Both the line below containing "and storage space" and the line containing "In [](#fundamentals), we", along with every line between them, should be repeated exactly; no other line belongs in the answer.
START Records supplied
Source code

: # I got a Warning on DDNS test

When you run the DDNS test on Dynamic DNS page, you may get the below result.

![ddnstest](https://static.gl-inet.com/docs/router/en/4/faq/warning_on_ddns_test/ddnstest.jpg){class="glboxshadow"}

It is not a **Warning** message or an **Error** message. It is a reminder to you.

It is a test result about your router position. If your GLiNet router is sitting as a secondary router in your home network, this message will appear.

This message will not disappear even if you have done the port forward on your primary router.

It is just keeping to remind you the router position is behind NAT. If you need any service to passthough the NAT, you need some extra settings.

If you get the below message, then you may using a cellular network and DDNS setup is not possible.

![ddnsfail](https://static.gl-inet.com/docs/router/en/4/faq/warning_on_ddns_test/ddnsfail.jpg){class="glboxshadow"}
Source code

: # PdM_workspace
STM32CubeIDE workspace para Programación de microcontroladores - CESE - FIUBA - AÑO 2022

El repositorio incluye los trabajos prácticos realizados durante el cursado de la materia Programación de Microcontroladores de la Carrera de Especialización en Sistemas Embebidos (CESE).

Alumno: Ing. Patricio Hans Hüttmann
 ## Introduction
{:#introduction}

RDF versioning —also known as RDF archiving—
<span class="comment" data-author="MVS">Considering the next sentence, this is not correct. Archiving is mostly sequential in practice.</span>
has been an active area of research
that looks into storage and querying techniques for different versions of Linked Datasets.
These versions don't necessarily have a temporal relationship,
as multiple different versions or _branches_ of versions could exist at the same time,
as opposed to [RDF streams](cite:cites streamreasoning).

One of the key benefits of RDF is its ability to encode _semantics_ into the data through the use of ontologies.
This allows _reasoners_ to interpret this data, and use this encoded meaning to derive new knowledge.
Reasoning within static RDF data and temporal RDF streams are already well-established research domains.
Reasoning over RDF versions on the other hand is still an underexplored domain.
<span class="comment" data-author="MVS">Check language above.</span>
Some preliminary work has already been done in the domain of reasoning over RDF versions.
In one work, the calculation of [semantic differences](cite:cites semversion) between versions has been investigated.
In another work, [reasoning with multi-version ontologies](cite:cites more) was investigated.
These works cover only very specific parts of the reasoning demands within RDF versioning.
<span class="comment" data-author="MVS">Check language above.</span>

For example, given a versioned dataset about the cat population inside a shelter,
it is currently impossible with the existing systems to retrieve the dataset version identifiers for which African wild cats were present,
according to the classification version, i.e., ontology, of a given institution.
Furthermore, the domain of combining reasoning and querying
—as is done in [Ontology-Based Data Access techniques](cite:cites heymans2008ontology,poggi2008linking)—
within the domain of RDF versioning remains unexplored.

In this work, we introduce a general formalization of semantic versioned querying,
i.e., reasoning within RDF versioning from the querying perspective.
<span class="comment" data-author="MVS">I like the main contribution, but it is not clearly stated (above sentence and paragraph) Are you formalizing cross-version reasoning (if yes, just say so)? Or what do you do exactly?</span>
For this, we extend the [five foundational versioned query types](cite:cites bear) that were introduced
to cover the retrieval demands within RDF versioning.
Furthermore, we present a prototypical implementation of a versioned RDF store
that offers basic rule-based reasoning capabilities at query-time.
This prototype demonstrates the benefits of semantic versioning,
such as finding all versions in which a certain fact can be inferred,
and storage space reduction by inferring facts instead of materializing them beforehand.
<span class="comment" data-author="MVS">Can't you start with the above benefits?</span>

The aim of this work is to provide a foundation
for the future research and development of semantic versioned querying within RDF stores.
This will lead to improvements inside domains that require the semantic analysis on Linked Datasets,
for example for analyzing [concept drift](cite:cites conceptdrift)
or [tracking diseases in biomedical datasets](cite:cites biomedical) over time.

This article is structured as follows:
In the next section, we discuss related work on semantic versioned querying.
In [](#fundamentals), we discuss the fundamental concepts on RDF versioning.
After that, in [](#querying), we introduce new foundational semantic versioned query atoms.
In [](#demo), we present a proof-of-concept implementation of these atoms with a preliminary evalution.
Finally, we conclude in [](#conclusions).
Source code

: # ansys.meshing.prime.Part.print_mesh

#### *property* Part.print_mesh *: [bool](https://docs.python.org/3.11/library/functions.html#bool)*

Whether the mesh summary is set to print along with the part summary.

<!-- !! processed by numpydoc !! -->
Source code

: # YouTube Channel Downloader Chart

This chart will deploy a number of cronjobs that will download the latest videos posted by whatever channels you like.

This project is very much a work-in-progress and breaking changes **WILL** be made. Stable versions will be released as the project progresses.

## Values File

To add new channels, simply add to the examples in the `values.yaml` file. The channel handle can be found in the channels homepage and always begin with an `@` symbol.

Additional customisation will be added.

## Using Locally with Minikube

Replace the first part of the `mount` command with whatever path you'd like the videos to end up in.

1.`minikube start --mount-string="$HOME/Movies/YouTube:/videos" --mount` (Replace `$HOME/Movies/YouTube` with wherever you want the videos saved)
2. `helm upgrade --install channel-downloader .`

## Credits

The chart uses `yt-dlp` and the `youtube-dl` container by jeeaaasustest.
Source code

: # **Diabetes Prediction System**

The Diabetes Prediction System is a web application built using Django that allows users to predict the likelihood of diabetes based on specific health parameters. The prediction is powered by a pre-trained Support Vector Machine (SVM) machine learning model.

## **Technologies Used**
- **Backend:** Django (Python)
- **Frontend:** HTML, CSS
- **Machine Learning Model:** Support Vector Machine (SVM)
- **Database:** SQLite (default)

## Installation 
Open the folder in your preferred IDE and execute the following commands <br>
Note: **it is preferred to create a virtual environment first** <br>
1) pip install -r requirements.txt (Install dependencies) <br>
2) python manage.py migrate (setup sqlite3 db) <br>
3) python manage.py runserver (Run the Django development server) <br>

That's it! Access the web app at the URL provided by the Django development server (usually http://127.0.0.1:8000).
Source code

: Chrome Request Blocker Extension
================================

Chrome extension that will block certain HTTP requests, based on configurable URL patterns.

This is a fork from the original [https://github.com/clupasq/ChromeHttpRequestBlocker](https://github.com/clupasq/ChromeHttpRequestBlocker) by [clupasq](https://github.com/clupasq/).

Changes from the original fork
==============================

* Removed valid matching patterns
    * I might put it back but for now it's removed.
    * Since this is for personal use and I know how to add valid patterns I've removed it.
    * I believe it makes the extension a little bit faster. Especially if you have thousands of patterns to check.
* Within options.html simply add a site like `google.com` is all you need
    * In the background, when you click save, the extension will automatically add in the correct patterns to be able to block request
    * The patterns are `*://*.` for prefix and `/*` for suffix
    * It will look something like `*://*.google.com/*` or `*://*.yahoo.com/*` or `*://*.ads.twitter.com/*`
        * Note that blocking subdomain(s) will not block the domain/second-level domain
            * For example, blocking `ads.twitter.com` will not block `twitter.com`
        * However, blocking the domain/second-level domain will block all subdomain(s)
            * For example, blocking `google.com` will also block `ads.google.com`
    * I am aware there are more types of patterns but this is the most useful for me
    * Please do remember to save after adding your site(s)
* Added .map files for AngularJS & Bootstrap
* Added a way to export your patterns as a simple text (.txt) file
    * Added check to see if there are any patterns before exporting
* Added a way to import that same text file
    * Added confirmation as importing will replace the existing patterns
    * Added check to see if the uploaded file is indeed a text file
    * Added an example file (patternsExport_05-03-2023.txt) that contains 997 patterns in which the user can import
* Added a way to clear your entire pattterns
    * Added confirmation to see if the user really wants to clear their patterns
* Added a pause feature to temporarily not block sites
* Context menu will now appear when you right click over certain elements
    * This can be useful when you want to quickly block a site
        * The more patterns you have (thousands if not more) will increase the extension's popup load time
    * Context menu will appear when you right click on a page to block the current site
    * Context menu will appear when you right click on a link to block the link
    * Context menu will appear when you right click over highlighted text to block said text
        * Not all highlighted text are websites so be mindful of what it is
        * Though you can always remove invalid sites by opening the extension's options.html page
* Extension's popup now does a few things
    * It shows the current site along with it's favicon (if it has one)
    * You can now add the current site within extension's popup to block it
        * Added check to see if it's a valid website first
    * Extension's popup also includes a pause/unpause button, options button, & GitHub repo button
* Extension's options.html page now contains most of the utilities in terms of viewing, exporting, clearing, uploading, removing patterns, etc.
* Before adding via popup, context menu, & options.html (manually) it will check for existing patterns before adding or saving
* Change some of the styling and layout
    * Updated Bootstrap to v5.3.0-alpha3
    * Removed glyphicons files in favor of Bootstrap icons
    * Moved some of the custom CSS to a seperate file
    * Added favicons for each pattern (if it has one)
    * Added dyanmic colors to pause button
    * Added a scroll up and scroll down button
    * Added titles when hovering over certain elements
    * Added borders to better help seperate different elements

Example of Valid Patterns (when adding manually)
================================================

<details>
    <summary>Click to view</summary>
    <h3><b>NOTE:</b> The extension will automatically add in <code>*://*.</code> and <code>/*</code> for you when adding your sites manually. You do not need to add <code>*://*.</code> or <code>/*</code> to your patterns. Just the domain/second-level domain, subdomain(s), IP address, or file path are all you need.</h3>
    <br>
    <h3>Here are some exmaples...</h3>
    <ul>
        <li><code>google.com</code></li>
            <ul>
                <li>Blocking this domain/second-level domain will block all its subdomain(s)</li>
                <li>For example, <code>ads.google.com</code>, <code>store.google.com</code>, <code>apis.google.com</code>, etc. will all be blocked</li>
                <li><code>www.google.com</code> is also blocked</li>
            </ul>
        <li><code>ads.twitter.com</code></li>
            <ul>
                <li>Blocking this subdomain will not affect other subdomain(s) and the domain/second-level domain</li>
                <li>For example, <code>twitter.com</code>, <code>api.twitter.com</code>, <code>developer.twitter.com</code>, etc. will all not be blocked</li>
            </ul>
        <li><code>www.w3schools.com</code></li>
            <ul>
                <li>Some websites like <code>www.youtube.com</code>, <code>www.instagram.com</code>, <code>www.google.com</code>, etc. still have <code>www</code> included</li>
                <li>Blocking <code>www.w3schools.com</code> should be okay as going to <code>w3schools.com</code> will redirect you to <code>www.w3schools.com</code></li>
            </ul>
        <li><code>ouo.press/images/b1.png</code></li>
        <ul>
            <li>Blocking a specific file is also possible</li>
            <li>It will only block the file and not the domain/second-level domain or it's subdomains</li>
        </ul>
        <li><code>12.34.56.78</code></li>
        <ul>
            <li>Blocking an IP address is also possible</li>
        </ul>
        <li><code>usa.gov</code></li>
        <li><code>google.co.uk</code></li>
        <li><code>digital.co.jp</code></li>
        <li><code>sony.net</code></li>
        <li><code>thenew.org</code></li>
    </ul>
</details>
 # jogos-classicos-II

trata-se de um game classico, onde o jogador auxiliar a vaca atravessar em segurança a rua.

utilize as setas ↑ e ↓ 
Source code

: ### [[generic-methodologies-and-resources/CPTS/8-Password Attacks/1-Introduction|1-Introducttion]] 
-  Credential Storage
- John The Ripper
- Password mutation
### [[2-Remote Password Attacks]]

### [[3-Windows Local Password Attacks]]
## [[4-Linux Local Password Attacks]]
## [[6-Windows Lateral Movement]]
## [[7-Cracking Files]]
END Records supplied
**Solved exercise:**
and storage space reduction by inferring facts instead of materializing them beforehand.
<span class="comment" data-author="MVS">Can't you start with the above benefits?</span>

The aim of this work is to provide a foundation
for the future research and development of semantic versioned querying within RDF stores.
This will lead to improvements inside domains that require the semantic analysis on Linked Datasets,
for example for analyzing [concept drift](cite:cites conceptdrift)
or [tracking diseases in biomedical datasets](cite:cites biomedical) over time.

This article is structured as follows:
In the next section, we discuss related work on semantic versioned querying.
In [](#fundamentals), we discuss the fundamental concepts on RDF versioning.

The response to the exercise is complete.